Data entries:
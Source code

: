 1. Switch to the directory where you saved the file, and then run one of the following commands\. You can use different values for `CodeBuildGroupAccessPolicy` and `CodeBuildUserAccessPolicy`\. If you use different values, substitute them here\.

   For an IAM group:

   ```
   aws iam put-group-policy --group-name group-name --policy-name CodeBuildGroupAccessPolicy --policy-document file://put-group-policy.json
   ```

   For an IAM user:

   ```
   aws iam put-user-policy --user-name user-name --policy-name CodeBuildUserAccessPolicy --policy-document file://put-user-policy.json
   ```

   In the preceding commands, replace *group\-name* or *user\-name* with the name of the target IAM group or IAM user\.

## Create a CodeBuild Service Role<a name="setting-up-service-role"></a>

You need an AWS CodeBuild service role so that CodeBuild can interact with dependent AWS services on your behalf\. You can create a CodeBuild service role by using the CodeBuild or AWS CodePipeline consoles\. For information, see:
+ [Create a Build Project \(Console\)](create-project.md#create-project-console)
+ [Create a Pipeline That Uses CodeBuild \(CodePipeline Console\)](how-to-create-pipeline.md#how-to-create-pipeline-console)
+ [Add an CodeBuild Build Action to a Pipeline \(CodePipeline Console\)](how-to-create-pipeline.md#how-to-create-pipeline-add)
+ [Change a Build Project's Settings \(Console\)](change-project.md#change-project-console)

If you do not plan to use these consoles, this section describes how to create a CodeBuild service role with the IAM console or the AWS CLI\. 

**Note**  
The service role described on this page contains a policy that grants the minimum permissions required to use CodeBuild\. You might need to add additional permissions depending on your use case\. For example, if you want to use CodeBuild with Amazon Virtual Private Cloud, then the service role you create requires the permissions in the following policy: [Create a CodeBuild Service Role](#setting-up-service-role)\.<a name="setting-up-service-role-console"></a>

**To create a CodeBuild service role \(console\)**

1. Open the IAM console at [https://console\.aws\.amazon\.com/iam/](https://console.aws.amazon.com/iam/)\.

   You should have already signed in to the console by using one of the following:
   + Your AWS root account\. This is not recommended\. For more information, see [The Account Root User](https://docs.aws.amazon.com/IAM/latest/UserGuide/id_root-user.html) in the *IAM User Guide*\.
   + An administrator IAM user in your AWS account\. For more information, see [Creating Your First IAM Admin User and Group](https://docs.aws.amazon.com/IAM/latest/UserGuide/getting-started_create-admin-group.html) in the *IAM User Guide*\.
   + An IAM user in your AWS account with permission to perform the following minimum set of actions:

**WHAT IS EXPECTED:**
Working from the entries above, filter out every line that lacks "CodeBuildUserAccessPolicy" and copy what remains.

**SOLUTION TO THIS TASK:**
: 1. Switch to the directory where you saved the file, and then run one of the following commands\. You can use different values for `CodeBuildGroupAccessPolicy` and `CodeBuildUserAccessPolicy`\. If you use different values, substitute them here\.
   aws iam put-user-policy --user-name user-name --policy-name CodeBuildUserAccessPolicy --policy-document file://put-user-policy.json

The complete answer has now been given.